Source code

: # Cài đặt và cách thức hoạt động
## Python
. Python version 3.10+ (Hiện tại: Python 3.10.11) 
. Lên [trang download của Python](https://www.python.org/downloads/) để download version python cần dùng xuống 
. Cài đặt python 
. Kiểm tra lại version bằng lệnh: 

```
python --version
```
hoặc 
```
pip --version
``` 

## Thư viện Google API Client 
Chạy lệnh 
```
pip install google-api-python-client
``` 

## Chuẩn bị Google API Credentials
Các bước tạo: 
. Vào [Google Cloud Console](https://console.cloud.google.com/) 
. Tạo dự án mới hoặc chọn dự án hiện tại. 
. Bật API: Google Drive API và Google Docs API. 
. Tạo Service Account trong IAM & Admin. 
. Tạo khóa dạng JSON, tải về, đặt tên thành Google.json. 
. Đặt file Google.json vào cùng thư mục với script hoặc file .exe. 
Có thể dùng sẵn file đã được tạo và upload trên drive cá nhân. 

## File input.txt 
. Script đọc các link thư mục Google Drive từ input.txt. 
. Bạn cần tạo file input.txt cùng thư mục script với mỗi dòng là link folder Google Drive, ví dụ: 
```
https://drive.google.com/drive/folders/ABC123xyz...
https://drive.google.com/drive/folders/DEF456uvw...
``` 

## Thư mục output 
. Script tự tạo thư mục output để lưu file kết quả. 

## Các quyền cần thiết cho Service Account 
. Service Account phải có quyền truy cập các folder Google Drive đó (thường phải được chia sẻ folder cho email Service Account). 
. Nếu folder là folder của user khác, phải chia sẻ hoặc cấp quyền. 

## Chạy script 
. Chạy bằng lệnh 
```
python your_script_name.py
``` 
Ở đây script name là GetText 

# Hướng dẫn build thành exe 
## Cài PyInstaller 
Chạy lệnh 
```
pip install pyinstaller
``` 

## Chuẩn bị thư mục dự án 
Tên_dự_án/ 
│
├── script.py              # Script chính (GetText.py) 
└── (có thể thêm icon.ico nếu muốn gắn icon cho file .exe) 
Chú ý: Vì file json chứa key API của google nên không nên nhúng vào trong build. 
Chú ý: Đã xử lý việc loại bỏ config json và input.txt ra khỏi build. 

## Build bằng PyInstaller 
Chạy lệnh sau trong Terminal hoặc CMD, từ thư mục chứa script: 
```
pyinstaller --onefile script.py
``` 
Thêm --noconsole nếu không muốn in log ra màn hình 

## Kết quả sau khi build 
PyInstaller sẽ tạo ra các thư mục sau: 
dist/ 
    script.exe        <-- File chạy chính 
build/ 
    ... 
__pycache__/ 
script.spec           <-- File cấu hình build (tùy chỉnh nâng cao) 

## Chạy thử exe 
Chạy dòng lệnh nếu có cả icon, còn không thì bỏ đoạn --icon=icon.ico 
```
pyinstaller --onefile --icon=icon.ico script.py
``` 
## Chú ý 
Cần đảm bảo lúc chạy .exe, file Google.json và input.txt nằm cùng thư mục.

★ ★ ★ ★

--- Work to complete ---
State how many lines of the entries above include the string "quyền". The reply is that number alone.

--- Task answer ---
3